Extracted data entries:
────────────────────────────────────────
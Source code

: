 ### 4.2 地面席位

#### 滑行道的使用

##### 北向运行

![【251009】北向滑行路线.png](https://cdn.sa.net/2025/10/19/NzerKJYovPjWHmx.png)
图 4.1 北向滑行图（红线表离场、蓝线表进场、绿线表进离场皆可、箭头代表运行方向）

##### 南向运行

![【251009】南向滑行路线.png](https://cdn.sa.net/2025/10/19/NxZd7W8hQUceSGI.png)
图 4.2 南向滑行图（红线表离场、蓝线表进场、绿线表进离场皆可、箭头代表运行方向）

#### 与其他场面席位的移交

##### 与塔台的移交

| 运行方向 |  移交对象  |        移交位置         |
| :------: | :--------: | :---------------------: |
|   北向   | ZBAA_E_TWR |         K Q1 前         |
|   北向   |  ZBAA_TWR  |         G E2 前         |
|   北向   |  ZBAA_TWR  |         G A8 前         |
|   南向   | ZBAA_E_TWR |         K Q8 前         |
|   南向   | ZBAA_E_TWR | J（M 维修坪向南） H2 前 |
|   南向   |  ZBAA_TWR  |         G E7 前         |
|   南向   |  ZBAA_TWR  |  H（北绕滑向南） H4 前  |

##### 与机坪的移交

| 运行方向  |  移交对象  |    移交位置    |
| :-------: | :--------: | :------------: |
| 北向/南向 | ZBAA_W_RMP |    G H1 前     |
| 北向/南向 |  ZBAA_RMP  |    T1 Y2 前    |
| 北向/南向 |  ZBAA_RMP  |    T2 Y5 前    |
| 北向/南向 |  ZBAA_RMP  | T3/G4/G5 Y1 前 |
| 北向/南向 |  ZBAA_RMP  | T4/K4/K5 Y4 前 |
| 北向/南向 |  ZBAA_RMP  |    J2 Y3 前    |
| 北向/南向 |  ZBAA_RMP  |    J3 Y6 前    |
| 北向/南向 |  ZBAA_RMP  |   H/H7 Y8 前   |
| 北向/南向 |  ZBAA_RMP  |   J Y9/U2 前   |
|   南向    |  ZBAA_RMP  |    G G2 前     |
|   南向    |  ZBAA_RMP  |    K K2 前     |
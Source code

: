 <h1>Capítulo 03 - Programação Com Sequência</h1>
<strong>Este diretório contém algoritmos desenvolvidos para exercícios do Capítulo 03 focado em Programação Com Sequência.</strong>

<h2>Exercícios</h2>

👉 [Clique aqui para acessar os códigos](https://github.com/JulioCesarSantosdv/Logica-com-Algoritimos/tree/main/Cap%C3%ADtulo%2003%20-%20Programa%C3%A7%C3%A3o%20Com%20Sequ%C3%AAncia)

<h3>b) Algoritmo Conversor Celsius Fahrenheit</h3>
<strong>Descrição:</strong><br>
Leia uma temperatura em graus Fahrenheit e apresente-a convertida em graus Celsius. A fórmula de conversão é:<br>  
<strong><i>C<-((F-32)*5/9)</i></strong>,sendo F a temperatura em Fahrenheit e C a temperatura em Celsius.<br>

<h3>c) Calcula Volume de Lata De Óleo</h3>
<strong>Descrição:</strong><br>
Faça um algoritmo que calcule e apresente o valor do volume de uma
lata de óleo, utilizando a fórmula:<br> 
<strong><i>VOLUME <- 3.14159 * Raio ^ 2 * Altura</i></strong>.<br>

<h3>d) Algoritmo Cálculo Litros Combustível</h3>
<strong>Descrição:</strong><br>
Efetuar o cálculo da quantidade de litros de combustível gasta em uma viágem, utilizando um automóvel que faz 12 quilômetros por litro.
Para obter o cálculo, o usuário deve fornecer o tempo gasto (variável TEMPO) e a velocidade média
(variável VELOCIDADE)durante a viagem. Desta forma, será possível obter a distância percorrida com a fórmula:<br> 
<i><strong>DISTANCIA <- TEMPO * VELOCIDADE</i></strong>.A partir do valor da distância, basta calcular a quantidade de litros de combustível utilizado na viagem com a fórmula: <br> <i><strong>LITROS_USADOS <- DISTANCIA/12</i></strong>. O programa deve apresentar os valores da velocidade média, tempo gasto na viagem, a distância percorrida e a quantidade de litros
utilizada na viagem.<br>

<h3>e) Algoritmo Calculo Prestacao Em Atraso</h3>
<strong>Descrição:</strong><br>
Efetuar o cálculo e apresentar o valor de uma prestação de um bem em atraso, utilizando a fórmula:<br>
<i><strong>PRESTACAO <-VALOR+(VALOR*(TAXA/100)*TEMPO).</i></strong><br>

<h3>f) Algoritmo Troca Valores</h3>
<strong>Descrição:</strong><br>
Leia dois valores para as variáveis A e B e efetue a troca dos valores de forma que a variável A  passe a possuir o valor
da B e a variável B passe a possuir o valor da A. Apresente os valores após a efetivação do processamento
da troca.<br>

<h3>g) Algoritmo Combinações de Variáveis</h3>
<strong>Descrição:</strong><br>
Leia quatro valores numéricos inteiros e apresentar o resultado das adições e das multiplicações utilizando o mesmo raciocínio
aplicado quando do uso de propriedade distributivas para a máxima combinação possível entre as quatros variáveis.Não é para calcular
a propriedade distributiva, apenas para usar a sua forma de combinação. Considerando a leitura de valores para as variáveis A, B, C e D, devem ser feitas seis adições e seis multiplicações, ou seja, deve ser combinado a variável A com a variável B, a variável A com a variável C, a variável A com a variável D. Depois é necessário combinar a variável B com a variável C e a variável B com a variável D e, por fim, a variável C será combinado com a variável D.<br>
────────────────────────────────────────
EXERCISE OBJECTIVE: With no line skipped, repeat the records exactly.

ANSWER BOX:
Source code

: ### 4.2 地面席位

#### 滑行道的使用

##### 北向运行

![【251009】北向滑行路线.png](https://cdn.sa.net/2025/10/19/NzerKJYovPjWHmx.png)
图 4.1 北向滑行图（红线表离场、蓝线表进场、绿线表进离场皆可、箭头代表运行方向）

##### 南向运行

![【251009】南向滑行路线.png](https://cdn.sa.net/2025/10/19/NxZd7W8hQUceSGI.png)
图 4.2 南向滑行图（红线表离场、蓝线表进场、绿线表进离场皆可、箭头代表运行方向）

#### 与其他场面席位的移交

##### 与塔台的移交

| 运行方向 |  移交对象  |        移交位置         |
| :------: | :--------: | :---------------------: |
|   北向   | ZBAA_E_TWR |         K Q1 前         |
|   北向   |  ZBAA_TWR  |         G E2 前         |
|   北向   |  ZBAA_TWR  |         G A8 前         |
|   南向   | ZBAA_E_TWR |         K Q8 前         |
|   南向   | ZBAA_E_TWR | J（M 维修坪向南） H2 前 |
|   南向   |  ZBAA_TWR  |         G E7 前         |
|   南向   |  ZBAA_TWR  |  H（北绕滑向南） H4 前  |

##### 与机坪的移交

| 运行方向  |  移交对象  |    移交位置    |
| :-------: | :--------: | :------------: |
| 北向/南向 | ZBAA_W_RMP |    G H1 前     |
| 北向/南向 |  ZBAA_RMP  |    T1 Y2 前    |
| 北向/南向 |  ZBAA_RMP  |    T2 Y5 前    |
| 北向/南向 |  ZBAA_RMP  | T3/G4/G5 Y1 前 |
| 北向/南向 |  ZBAA_RMP  | T4/K4/K5 Y4 前 |
| 北向/南向 |  ZBAA_RMP  |    J2 Y3 前    |
| 北向/南向 |  ZBAA_RMP  |    J3 Y6 前    |
| 北向/南向 |  ZBAA_RMP  |   H/H7 Y8 前   |
| 北向/南向 |  ZBAA_RMP  |   J Y9/U2 前   |
|   南向    |  ZBAA_RMP  |    G G2 前     |
|   南向    |  ZBAA_RMP  |    K K2 前     |
Source code

: <h1>Capítulo 03 - Programação Com Sequência</h1>
<strong>Este diretório contém algoritmos desenvolvidos para exercícios do Capítulo 03 focado em Programação Com Sequência.</strong>

<h2>Exercícios</h2>

👉 [Clique aqui para acessar os códigos](https://github.com/JulioCesarSantosdv/Logica-com-Algoritimos/tree/main/Cap%C3%ADtulo%2003%20-%20Programa%C3%A7%C3%A3o%20Com%20Sequ%C3%AAncia)

<h3>b) Algoritmo Conversor Celsius Fahrenheit</h3>
<strong>Descrição:</strong><br>
Leia uma temperatura em graus Fahrenheit e apresente-a convertida em graus Celsius. A fórmula de conversão é:<br>  
<strong><i>C<-((F-32)*5/9)</i></strong>,sendo F a temperatura em Fahrenheit e C a temperatura em Celsius.<br>

<h3>c) Calcula Volume de Lata De Óleo</h3>
<strong>Descrição:</strong><br>
Faça um algoritmo que calcule e apresente o valor do volume de uma
lata de óleo, utilizando a fórmula:<br> 
<strong><i>VOLUME <- 3.14159 * Raio ^ 2 * Altura</i></strong>.<br>

<h3>d) Algoritmo Cálculo Litros Combustível</h3>
<strong>Descrição:</strong><br>
Efetuar o cálculo da quantidade de litros de combustível gasta em uma viágem, utilizando um automóvel que faz 12 quilômetros por litro.
Para obter o cálculo, o usuário deve fornecer o tempo gasto (variável TEMPO) e a velocidade média
(variável VELOCIDADE)durante a viagem. Desta forma, será possível obter a distância percorrida com a fórmula:<br> 
<i><strong>DISTANCIA <- TEMPO * VELOCIDADE</i></strong>.A partir do valor da distância, basta calcular a quantidade de litros de combustível utilizado na viagem com a fórmula: <br> <i><strong>LITROS_USADOS <- DISTANCIA/12</i></strong>. O programa deve apresentar os valores da velocidade média, tempo gasto na viagem, a distância percorrida e a quantidade de litros
utilizada na viagem.<br>

<h3>e) Algoritmo Calculo Prestacao Em Atraso</h3>
<strong>Descrição:</strong><br>
Efetuar o cálculo e apresentar o valor de uma prestação de um bem em atraso, utilizando a fórmula:<br>
<i><strong>PRESTACAO <-VALOR+(VALOR*(TAXA/100)*TEMPO).</i></strong><br>

<h3>f) Algoritmo Troca Valores</h3>
<strong>Descrição:</strong><br>
Leia dois valores para as variáveis A e B e efetue a troca dos valores de forma que a variável A  passe a possuir o valor
da B e a variável B passe a possuir o valor da A. Apresente os valores após a efetivação do processamento
da troca.<br>

<h3>g) Algoritmo Combinações de Variáveis</h3>
<strong>Descrição:</strong><br>
Leia quatro valores numéricos inteiros e apresentar o resultado das adições e das multiplicações utilizando o mesmo raciocínio
aplicado quando do uso de propriedade distributivas para a máxima combinação possível entre as quatros variáveis.Não é para calcular
a propriedade distributiva, apenas para usar a sua forma de combinação. Considerando a leitura de valores para as variáveis A, B, C e D, devem ser feitas seis adições e seis multiplicações, ou seja, deve ser combinado a variável A com a variável B, a variável A com a variável C, a variável A com a variável D. Depois é necessário combinar a variável B com a variável C e a variável B com a variável D e, por fim, a variável C será combinado com a variável D.<br>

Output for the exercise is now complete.